**Task statement:** Each line of the data should be repeated precisely.
***** Material provided *****
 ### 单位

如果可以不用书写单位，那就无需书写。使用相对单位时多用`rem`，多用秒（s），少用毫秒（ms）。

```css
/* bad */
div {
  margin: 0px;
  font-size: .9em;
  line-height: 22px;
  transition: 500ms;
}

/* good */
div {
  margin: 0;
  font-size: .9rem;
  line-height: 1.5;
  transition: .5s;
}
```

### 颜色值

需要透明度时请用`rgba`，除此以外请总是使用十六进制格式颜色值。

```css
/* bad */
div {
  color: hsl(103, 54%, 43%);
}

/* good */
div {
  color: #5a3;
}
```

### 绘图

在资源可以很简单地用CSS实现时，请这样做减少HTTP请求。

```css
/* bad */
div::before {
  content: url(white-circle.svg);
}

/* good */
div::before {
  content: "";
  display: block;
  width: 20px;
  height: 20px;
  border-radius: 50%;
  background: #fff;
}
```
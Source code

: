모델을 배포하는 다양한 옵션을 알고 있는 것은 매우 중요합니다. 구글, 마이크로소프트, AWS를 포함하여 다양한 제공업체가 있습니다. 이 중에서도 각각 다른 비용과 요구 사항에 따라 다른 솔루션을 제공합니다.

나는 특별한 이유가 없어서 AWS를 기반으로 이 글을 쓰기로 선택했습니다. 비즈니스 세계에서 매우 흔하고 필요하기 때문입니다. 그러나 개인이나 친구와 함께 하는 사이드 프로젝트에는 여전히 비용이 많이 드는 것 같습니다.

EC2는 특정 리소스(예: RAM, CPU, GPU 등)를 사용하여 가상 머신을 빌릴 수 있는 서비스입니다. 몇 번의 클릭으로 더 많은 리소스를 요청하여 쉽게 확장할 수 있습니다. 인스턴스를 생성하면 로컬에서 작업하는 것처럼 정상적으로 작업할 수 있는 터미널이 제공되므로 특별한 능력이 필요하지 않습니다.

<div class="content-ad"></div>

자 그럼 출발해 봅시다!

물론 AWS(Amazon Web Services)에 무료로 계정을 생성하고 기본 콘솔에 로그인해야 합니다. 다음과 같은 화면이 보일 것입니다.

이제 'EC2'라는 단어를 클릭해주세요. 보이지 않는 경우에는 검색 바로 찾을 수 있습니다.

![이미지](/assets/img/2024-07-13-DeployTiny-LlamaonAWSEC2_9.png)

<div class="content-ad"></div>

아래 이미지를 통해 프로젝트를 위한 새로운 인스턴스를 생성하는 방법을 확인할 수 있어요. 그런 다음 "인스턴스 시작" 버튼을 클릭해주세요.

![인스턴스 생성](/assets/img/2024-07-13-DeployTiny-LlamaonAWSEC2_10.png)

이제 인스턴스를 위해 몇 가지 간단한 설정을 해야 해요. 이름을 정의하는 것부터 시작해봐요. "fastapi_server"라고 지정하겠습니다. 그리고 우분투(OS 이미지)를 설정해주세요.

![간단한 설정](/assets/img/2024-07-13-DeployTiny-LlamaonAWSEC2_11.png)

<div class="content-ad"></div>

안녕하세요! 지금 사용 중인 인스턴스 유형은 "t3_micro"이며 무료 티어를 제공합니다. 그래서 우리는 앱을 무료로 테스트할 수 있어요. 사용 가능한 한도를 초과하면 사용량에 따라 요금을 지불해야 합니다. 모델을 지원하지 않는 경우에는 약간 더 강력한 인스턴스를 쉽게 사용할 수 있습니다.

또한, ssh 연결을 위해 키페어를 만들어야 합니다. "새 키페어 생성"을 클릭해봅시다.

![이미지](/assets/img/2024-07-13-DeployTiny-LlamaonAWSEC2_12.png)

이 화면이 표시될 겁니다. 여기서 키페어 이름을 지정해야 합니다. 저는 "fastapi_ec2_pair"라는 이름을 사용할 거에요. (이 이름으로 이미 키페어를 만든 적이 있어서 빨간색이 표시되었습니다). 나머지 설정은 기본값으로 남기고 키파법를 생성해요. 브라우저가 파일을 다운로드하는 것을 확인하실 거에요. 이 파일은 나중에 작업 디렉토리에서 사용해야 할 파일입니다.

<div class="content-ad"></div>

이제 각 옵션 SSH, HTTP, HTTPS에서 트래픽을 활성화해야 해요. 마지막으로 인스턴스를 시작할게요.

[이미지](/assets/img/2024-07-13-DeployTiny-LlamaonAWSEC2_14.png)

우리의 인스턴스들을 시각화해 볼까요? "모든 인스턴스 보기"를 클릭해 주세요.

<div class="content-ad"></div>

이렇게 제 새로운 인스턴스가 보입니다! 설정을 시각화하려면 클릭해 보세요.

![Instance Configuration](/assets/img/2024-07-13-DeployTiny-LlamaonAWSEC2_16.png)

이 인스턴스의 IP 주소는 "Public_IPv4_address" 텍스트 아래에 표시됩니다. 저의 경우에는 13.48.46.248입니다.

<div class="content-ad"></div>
*****
**Answer space:**
 ### 单位

如果可以不用书写单位，那就无需书写。使用相对单位时多用`rem`，多用秒（s），少用毫秒（ms）。

```css
/* bad */
div {
  margin: 0px;
  font-size: .9em;
  line-height: 22px;
  transition: 500ms;
}

/* good */
div {
  margin: 0;
  font-size: .9rem;
  line-height: 1.5;
  transition: .5s;
}
```

### 颜色值

需要透明度时请用`rgba`，除此以外请总是使用十六进制格式颜色值。

```css
/* bad */
div {
  color: hsl(103, 54%, 43%);
}

/* good */
div {
  color: #5a3;
}
```

### 绘图

在资源可以很简单地用CSS实现时，请这样做减少HTTP请求。

```css
/* bad */
div::before {
  content: url(white-circle.svg);
}

/* good */
div::before {
  content: "";
  display: block;
  width: 20px;
  height: 20px;
  border-radius: 50%;
  background: #fff;
}
```
Source code

:모델을 배포하는 다양한 옵션을 알고 있는 것은 매우 중요합니다. 구글, 마이크로소프트, AWS를 포함하여 다양한 제공업체가 있습니다. 이 중에서도 각각 다른 비용과 요구 사항에 따라 다른 솔루션을 제공합니다.

나는 특별한 이유가 없어서 AWS를 기반으로 이 글을 쓰기로 선택했습니다. 비즈니스 세계에서 매우 흔하고 필요하기 때문입니다. 그러나 개인이나 친구와 함께 하는 사이드 프로젝트에는 여전히 비용이 많이 드는 것 같습니다.

EC2는 특정 리소스(예: RAM, CPU, GPU 등)를 사용하여 가상 머신을 빌릴 수 있는 서비스입니다. 몇 번의 클릭으로 더 많은 리소스를 요청하여 쉽게 확장할 수 있습니다. 인스턴스를 생성하면 로컬에서 작업하는 것처럼 정상적으로 작업할 수 있는 터미널이 제공되므로 특별한 능력이 필요하지 않습니다.

<div class="content-ad"></div>

자 그럼 출발해 봅시다!

물론 AWS(Amazon Web Services)에 무료로 계정을 생성하고 기본 콘솔에 로그인해야 합니다. 다음과 같은 화면이 보일 것입니다.

이제 'EC2'라는 단어를 클릭해주세요. 보이지 않는 경우에는 검색 바로 찾을 수 있습니다.

![이미지](/assets/img/2024-07-13-DeployTiny-LlamaonAWSEC2_9.png)

<div class="content-ad"></div>

아래 이미지를 통해 프로젝트를 위한 새로운 인스턴스를 생성하는 방법을 확인할 수 있어요. 그런 다음 "인스턴스 시작" 버튼을 클릭해주세요.

![인스턴스 생성](/assets/img/2024-07-13-DeployTiny-LlamaonAWSEC2_10.png)

이제 인스턴스를 위해 몇 가지 간단한 설정을 해야 해요. 이름을 정의하는 것부터 시작해봐요. "fastapi_server"라고 지정하겠습니다. 그리고 우분투(OS 이미지)를 설정해주세요.

![간단한 설정](/assets/img/2024-07-13-DeployTiny-LlamaonAWSEC2_11.png)

<div class="content-ad"></div>

안녕하세요! 지금 사용 중인 인스턴스 유형은 "t3_micro"이며 무료 티어를 제공합니다. 그래서 우리는 앱을 무료로 테스트할 수 있어요. 사용 가능한 한도를 초과하면 사용량에 따라 요금을 지불해야 합니다. 모델을 지원하지 않는 경우에는 약간 더 강력한 인스턴스를 쉽게 사용할 수 있습니다.

또한, ssh 연결을 위해 키페어를 만들어야 합니다. "새 키페어 생성"을 클릭해봅시다.

![이미지](/assets/img/2024-07-13-DeployTiny-LlamaonAWSEC2_12.png)

이 화면이 표시될 겁니다. 여기서 키페어 이름을 지정해야 합니다. 저는 "fastapi_ec2_pair"라는 이름을 사용할 거에요. (이 이름으로 이미 키페어를 만든 적이 있어서 빨간색이 표시되었습니다). 나머지 설정은 기본값으로 남기고 키파법를 생성해요. 브라우저가 파일을 다운로드하는 것을 확인하실 거에요. 이 파일은 나중에 작업 디렉토리에서 사용해야 할 파일입니다.

<div class="content-ad"></div>

이제 각 옵션 SSH, HTTP, HTTPS에서 트래픽을 활성화해야 해요. 마지막으로 인스턴스를 시작할게요.

[이미지](/assets/img/2024-07-13-DeployTiny-LlamaonAWSEC2_14.png)

우리의 인스턴스들을 시각화해 볼까요? "모든 인스턴스 보기"를 클릭해 주세요.

<div class="content-ad"></div>

이렇게 제 새로운 인스턴스가 보입니다! 설정을 시각화하려면 클릭해 보세요.

![Instance Configuration](/assets/img/2024-07-13-DeployTiny-LlamaonAWSEC2_16.png)

이 인스턴스의 IP 주소는 "Public_IPv4_address" 텍스트 아래에 표시됩니다. 저의 경우에는 13.48.46.248입니다.

<div class="content-ad"></div>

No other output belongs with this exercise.